Here’s what disruption looks like in that case: Phone calls with banks, tech support chats, and a persistent headache.

But disruption can also take the form of energy blackouts, accidents, and isolation during an emergency.

We don’t always consider how critical infrastructure relates to cybersecurity. Unfortunately though, hackers already have. The theme of National Cybersecurity Awareness Month’s final week is critical infrastructure, one of the newest – and most unnerving – frontiers for hackers.

Note the Adjective in “Critical Infrastructure”

Critical infrastructure is what it sounds like: Traffic lights, energy grids, power plants, banks, phone lines, and more. These are the regulated systems that form the backbone of modern life, and they’re the constants that could be the difference between life and death.

If only that were hyperbole. But think about what would happen if phone lines went down or if the power were interrupted. Suddenly, minor emergencies intensify because you can’t phone for help or the hospital’s machines are inoperable due to the downed power grid. There are even worse scenarios to consider as well. It’s a straightforward way to wreak havoc, which is why state-backed hackers work to infiltrate these targets.

Why This Isn’t Worse

It might seem like a surprise that some of the US’s critical infrastructure hasn’t been brought down by malicious activity. It’s not for lack of trying.

There are a few reasons why this hasn’t happened yet. The infrastructure itself is part of the reason there hasn’t been a catastrophic attack yet. Cybersecurity expert Robert M. Lee explained that certain types of infrastructure are already insulated from prolonged service interruptions. For example, power grids can be returned to service manually, and an outage could last as little as several hours.

The structure of these systems also makes them difficult to control. There’s a big difference between hacking into a system and actually being able to control it. As Lee put it, it’s the difference between hacking into a system and then using the system to make a light blink.

Infrastructure is Indispensable, Not Invulnerable

But the big problem, according to Lee, is that infrastructures are increasingly reliant on computers. While this can eliminate the need for human operators, it also increases the number of entry points for hackers, all of whom are only getting more aggressive. We’ve been lucky enough to stay ahead of them. Allowing them to catch up is a dangerous choice.

Make no mistake – it is a choice. Eugene Kaspersky of Kaspersky Labs made a bold statement earlier this year. He said, “As we increasingly depend on technology as the backbone of our civilization, we need to ensure our critical infrastructure is built upon a robust architecture that is not only secure but immune.”
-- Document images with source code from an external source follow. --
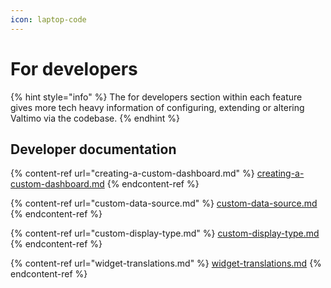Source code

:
 ```yaml
---
icon: laptop-code
---
```


# For developers

{% hint style="info" %}
The for developers section within each feature gives more tech heavy information of configuring, extending or altering Valtimo via the codebase.
{% endhint %}

## Developer documentation

{% content-ref url="creating-a-custom-dashboard.md" %}
[creating-a-custom-dashboard.md](creating-a-custom-dashboard.md)
{% endcontent-ref %}

{% content-ref url="custom-data-source.md" %}
[custom-data-source.md](custom-data-source.md)
{% endcontent-ref %}

{% content-ref url="custom-display-type.md" %}
[custom-display-type.md](custom-display-type.md)
{% endcontent-ref %}

{% content-ref url="widget-translations.md" %}
[widget-translations.md](widget-translations.md)
{% endcontent-ref %}
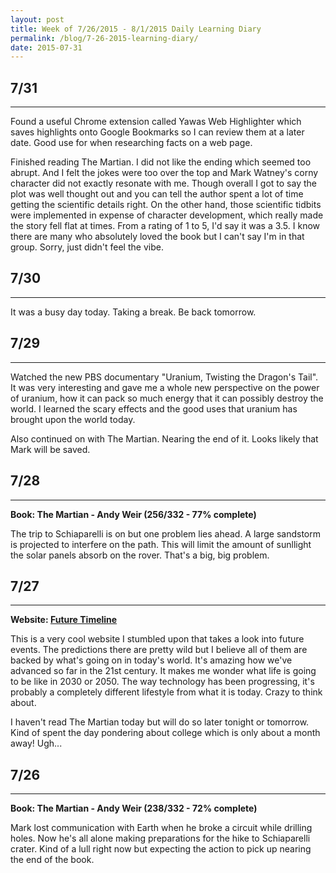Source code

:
 ```yaml
---
layout: post
title: Week of 7/26/2015 - 8/1/2015 Daily Learning Diary
permalink: /blog/7-26-2015-learning-diary/
date: 2015-07-31
---
```


## 7/31
---
Found a useful Chrome extension called Yawas Web Highlighter which saves highlights onto Google Bookmarks so I can review them at a later date. Good use for when researching facts on a web page.

Finished reading The Martian. I did not like the ending which seemed too abrupt. And I felt the jokes were too over the top and Mark Watney's corny character did not exactly resonate with me. Though overall I got to say the plot was well thought out and you can tell the author spent a lot of time getting the scientific details right. On the other hand, those scientific tidbits were implemented in expense of character development, which really made the story fell flat at times. From a rating of 1 to 5, I'd say it was a 3.5. I know there are many who absolutely loved the book but I can't say I'm in that group. Sorry, just didn't feel the vibe.

## 7/30
---
It was a busy day today. Taking a break. Be back tomorrow.

## 7/29
---
Watched the new PBS documentary "Uranium, Twisting the Dragon's Tail". It was very interesting and gave me a whole new perspective on the power of uranium, how it can pack so much energy that it can possibly destroy the world. I learned the scary effects and the good uses that uranium has brought upon the world today.

Also continued on with The Martian. Nearing the end of it. Looks likely that Mark will be saved.

## 7/28
---
**Book: The Martian - Andy Weir (256/332 - 77% complete)**

The trip to Schiaparelli is on but one problem lies ahead. A large sandstorm is projected to interfere on the path. This will limit the amount of sunllight the solar panels absorb on the rover. That's a big, big problem.

## 7/27
---
**Website: [Future Timeline](http://www.futuretimeline.net/)**

This is a very cool website I stumbled upon that takes a look into future events. The predictions there are pretty wild but I believe all of them are backed by what's going on in today's world. It's amazing how we've advanced so far in the 21st century. It makes me wonder what life is going to be like in 2030 or 2050. The way technology has been progressing, it's probably a completely different lifestyle from what it is today. Crazy to think about.

I haven't read The Martian today but will do so later tonight or tomorrow. Kind of spent the day pondering about college which is only about a month away! Ugh...

## 7/26
---
**Book: The Martian - Andy Weir (238/332 - 72% complete)**

Mark lost communication with Earth when he broke a circuit while drilling holes. Now he's all alone making preparations for the hike to Schiaparelli crater. Kind of a lull right now but expecting the action to pick up nearing the end of the book.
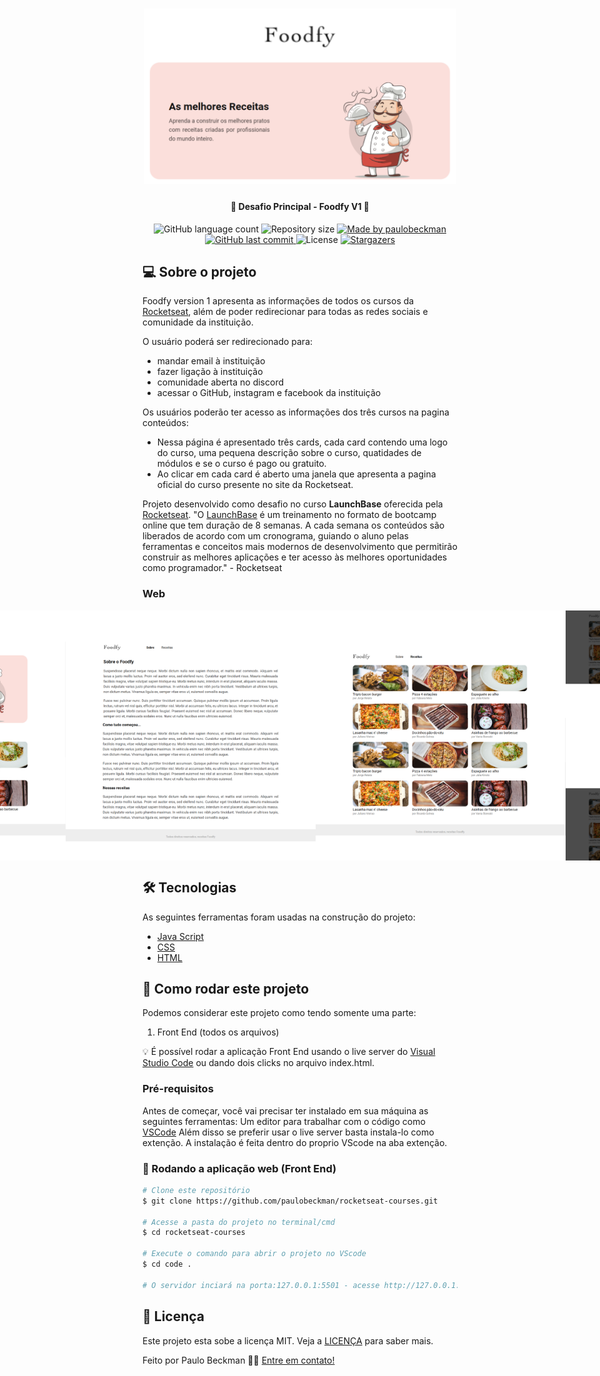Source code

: <h1 align="center">
    <img alt="foodfy-v1" title="#foodfy-v1" src="./github-assets/capa.png" width="500px">
</h1>

<h4 align="center"> 
	🚀 Desafio Principal - Foodfy V1 🚀
</h4>

<p align="center">
  <img alt="GitHub language count" src="https://img.shields.io/github/languages/count/paulobeckman/foodfy-v1?color=%2304D361">

  <img alt="Repository size" src="https://img.shields.io/github/repo-size/paulobeckman/foodfy-v1">

  	
  <a href="https://www.linkedin.com/in/paulobeckman/">
    <img alt="Made by paulobeckman" src="https://img.shields.io/badge/made%20by-paulobeckman-%2304D361">
  </a>
	
  
  <a href="https://github.com/paulobeckman/foodfy-v1/commits/master">
    <img alt="GitHub last commit" src="https://img.shields.io/github/last-commit/paulobeckman/foodfy-v1">
  </a>

  <img alt="License" src="https://img.shields.io/badge/license-MIT-brightgreen">
   <a href="https://github.com/paulobeckman/foodfy-v1/stargazers">
    <img alt="Stargazers" src="https://img.shields.io/github/stars/paulobeckman/foodfy-v1?style=social">
  </a>
</p>


## 💻 Sobre o projeto

Foodfy version 1 apresenta as informações de todos os cursos da [Rocketseat](rs), além de poder redirecionar para todas as redes sociais e comunidade da instituição.

O usuário poderá ser redirecionado para:
- mandar email à instituição
- fazer ligação à instituição
- comunidade aberta no discord
- acessar o GitHub, instagram e facebook da instituição

Os usuários poderão ter acesso as informações dos três cursos na pagina conteúdos:
- Nessa página é apresentado três cards, cada card contendo uma logo do curso, uma pequena descrição sobre o curso, quatidades de módulos e se o curso é pago ou gratuito. 
- Ao clicar em cada card é aberto uma janela que apresenta a pagina oficial do curso presente no site da Rocketseat.


Projeto desenvolvido como desafio no curso **LaunchBase** oferecida pela [Rocketseat](rs).
"O [LaunchBase](lb) é um treinamento no formato de bootcamp online que tem duração de 8 semanas. A cada semana os conteúdos são liberados de acordo com um cronograma, guiando o aluno pelas ferramentas e conceitos mais modernos de desenvolvimento que permitirão construir as melhores aplicações e ter acesso às melhores oportunidades como programador." - Rocketseat


### Web

<p align="center" style="display: flex; align-items: flex-start; justify-content: center;">
	
 <img alt="foodfy-v1" title="#foodfy-v1" src="./github-assets/foodfy1.gif" width="800px">

  <img alt="foodfy-v1" title="#foodfy-v1" src="./github-assets/pagina1.png" width="400px">

  <img alt="foodfy-v1" title="#foodfy-v1" src="./github-assets/pagina2.png" width="400px">
  
  <img alt="foodfy-v1" title="#foodfy-v1" src="./github-assets/pagina3.png" width="400px">

  <img alt="foodfy-v1" title="#foodfy-v1" src="./github-assets/pagina4.png" width="400px">
</p>

## 🛠 Tecnologias

As seguintes ferramentas foram usadas na construção do projeto:

- [Java Script][js]
- [CSS][CSS]
- [HTML][HTML]


## 🚀 Como rodar este projeto

Podemos considerar este projeto como tendo somente uma parte:
1. Front End (todos os arquivos)

💡 É possível rodar a aplicação Front End usando o live server do [Visual Studio Code][vscode] ou dando dois clicks no arquivo index.html.

### Pré-requisitos

Antes de começar, você vai precisar ter instalado em sua máquina as seguintes ferramentas:
Um editor para trabalhar com o código como [VSCode][vscode]
Além disso se preferir usar o live server basta instala-lo como extenção. A instalação é feita dentro do proprio VScode na aba extenção.

### 🧭 Rodando a aplicação web (Front End)

```bash
# Clone este repositório
$ git clone https://github.com/paulobeckman/rocketseat-courses.git

# Acesse a pasta do projeto no terminal/cmd
$ cd rocketseat-courses

# Execute o comando para abrir o projeto no VScode
$ cd code .

# O servidor inciará na porta:127.0.0.1:5501 - acesse http://127.0.0.1:5501/
```


## 📝 Licença

Este projeto esta sobe a licença MIT. Veja a [LICENÇA](license) para saber mais.

Feito por Paulo Beckman 👋🏽 [Entre em contato!](https://www.linkedin.com/in/paulobeckman/)

[vscode]: https://code.visualstudio.com/
[vceditconfig]: https://marketplace.visualstudio.com/items?itemName=EditorConfig.EditorConfig
[license]: https://opensource.org/licenses/MIT
[rs]: https://rocketseat.com.br
[lb]: https://pages.rocketseat.com.br/launchbase/inscricao/5
[js]: https://developer.mozilla.org/pt-BR/docs/Aprender/JavaScript
[CSS]: https://developer.mozilla.org/pt-BR/docs/Web/CSS
[HTML]: https://developer.mozilla.org/pt-BR/docs/Web/HTML
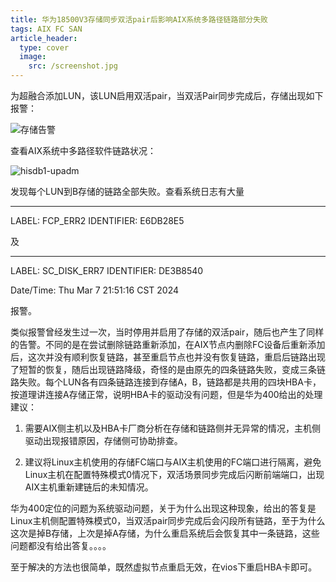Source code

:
 ```yaml
---
title: 华为18500V3存储同步双活pair后影响AIX系统多路径链路部分失败
tags: AIX FC SAN
article_header: 
  type: cover
  image:
    src: /screenshot.jpg
---
```






为超融合添加LUN，该LUN启用双活pair，当双活Pair同步完成后，存储出现如下报警：

![存储告警](/home/xuan/Pictures/截图/存储告警.png)



查看AIX系统中多路径软件链路状况：

![hisdb1-upadm](/home/xuan/Pictures/截图/hisdb1-upadm.png)

发现每个LUN到B存储的链路全部失败。查看系统日志有大量

---------------------------------------------------------------------------
LABEL:          FCP_ERR2
IDENTIFIER:     E6DB28E5

及

---------------------------------------------------------------------------
LABEL:          SC_DISK_ERR7
IDENTIFIER:     DE3B8540

Date/Time:       Thu Mar  7 21:51:16 CST 2024

报警。

类似报警曾经发生过一次，当时停用并启用了存储的双活pair，随后也产生了同样的告警。不同的是在尝试删除链路重新添加，在AIX节点内删除FC设备后重新添加后，这次并没有顺利恢复链路，甚至重启节点也并没有恢复链路，重启后链路出现了短暂的恢复，随后出现链路降级，奇怪的是由原先的四条链路失败，变成三条链路失败。每个LUN各有四条链路连接到存储A，B，链路都是共用的四块HBA卡，按道理讲连接A存储正常，说明HBA卡的驱动没有问题，但是华为400给出的处理建议：



1. 需要AIX侧主机以及HBA卡厂商分析在存储和链路侧并无异常的情况，主机侧驱动出现报错原因，存储侧可协助排查。

2. 建议将Linux主机使用的存储FC端口与AIX主机使用的FC端口进行隔离，避免Linux主机在配置特殊模式0情况下，双活场景同步完成后闪断前端端口，出现AIX主机重新建链后的未知情况。

华为400定位的问题为系统驱动问题，关于为什么出现这种现象，给出的答复是Linux主机侧配置特殊模式0，当双活pair同步完成后会闪段所有链路，至于为什么这次是掉B存储，上次是掉A存储，为什么重启系统后会恢复其中一条链路，这些问题都没有给出答复。。。。

至于解决的方法也很简单，既然虚拟节点重启无效，在vios下重启HBA卡即可。

<!--more-->

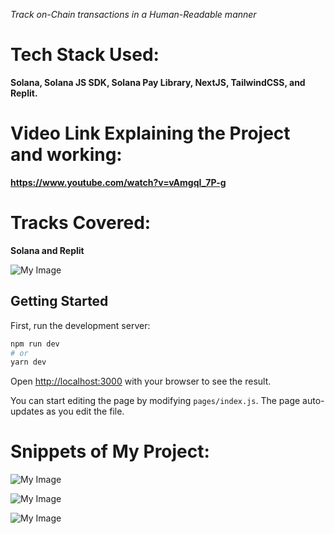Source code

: *Track on-Chain transactions in a Human-Readable manner*

# Tech Stack Used: 
**Solana, Solana JS SDK, Solana Pay Library, NextJS, TailwindCSS, and Replit.**

# Video Link Explaining the Project and working: 
**https://www.youtube.com/watch?v=vAmgqI_7P-g**

# Tracks Covered: 
**Solana and Replit**

![My Image](/banner.png)

## Getting Started

First, run the development server:

```bash
npm run dev
# or
yarn dev
```

Open [http://localhost:3000](http://localhost:3000) with your browser to see the result.

You can start editing the page by modifying `pages/index.js`. The page auto-updates as you edit the file.

# Snippets of My Project:

![My Image](/ss1.png)

![My Image](/ss2.png)

![My Image](/ss3.png)
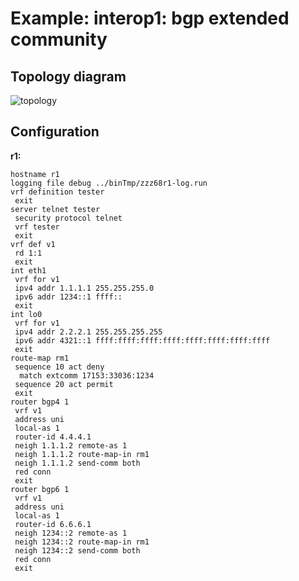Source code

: # Example: interop1: bgp extended community

## **Topology diagram**

![topology](/img/intop1-bgp16.tst.png)

## **Configuration**

**r1:**
```
hostname r1
logging file debug ../binTmp/zzz68r1-log.run
vrf definition tester
 exit
server telnet tester
 security protocol telnet
 vrf tester
 exit
vrf def v1
 rd 1:1
 exit
int eth1
 vrf for v1
 ipv4 addr 1.1.1.1 255.255.255.0
 ipv6 addr 1234::1 ffff::
 exit
int lo0
 vrf for v1
 ipv4 addr 2.2.2.1 255.255.255.255
 ipv6 addr 4321::1 ffff:ffff:ffff:ffff:ffff:ffff:ffff:ffff
 exit
route-map rm1
 sequence 10 act deny
  match extcomm 17153:33036:1234
 sequence 20 act permit
 exit
router bgp4 1
 vrf v1
 address uni
 local-as 1
 router-id 4.4.4.1
 neigh 1.1.1.2 remote-as 1
 neigh 1.1.1.2 route-map-in rm1
 neigh 1.1.1.2 send-comm both
 red conn
 exit
router bgp6 1
 vrf v1
 address uni
 local-as 1
 router-id 6.6.6.1
 neigh 1234::2 remote-as 1
 neigh 1234::2 route-map-in rm1
 neigh 1234::2 send-comm both
 red conn
 exit
```
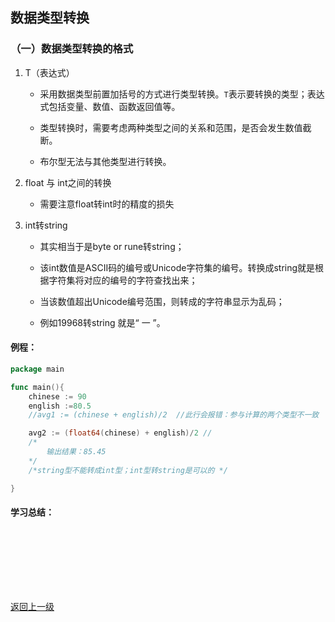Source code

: ## 数据类型转换

### （一）数据类型转换的格式

1. T（表达式）

    * 采用数据类型前置加括号的方式进行类型转换。`T`表示要转换的类型；表达式包括变量、数值、函数返回值等。 

    * 类型转换时，需要考虑两种类型之间的关系和范围，是否会发生数值截断。

    * 布尔型无法与其他类型进行转换。

2. float 与 int之间的转换

    * 需要注意float转int时的精度的损失

3. int转string

    * 其实相当于是byte or rune转string；

    * 该int数值是ASCII码的编号或Unicode字符集的编号。转换成string就是根据字符集将对应的编号的字符查找出来；

    * 当该数值超出Unicode编号范围，则转成的字符串显示为乱码；

    * 例如19968转string 就是“ 一 ”。



#### 例程：

```go
package main

func main(){
    chinese := 90
    english :=80.5
    //avg1 := (chinese + english)/2  //此行会报错：参与计算的两个类型不一致

    avg2 := (float64(chinese) + english)/2 //
    /*
        输出结果：85.45
    */
    /*string型不能转成int型；int型转string是可以的 */

}


```
#### 学习总结：
```








```
[返回上一级](./golang-basic-knowledge.md)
This idea is in direct conflict with the conventional wisdom that breaches are inevitable. There’s no reason why we can’t make cybersecurity the center of all of our digital creations. National Cybersecurity Awareness Month isn’t really about the awareness of cybersecurity; we all know it exists. It’s about being aware that there are alternatives to the status quo and understanding the urgency of implementing them.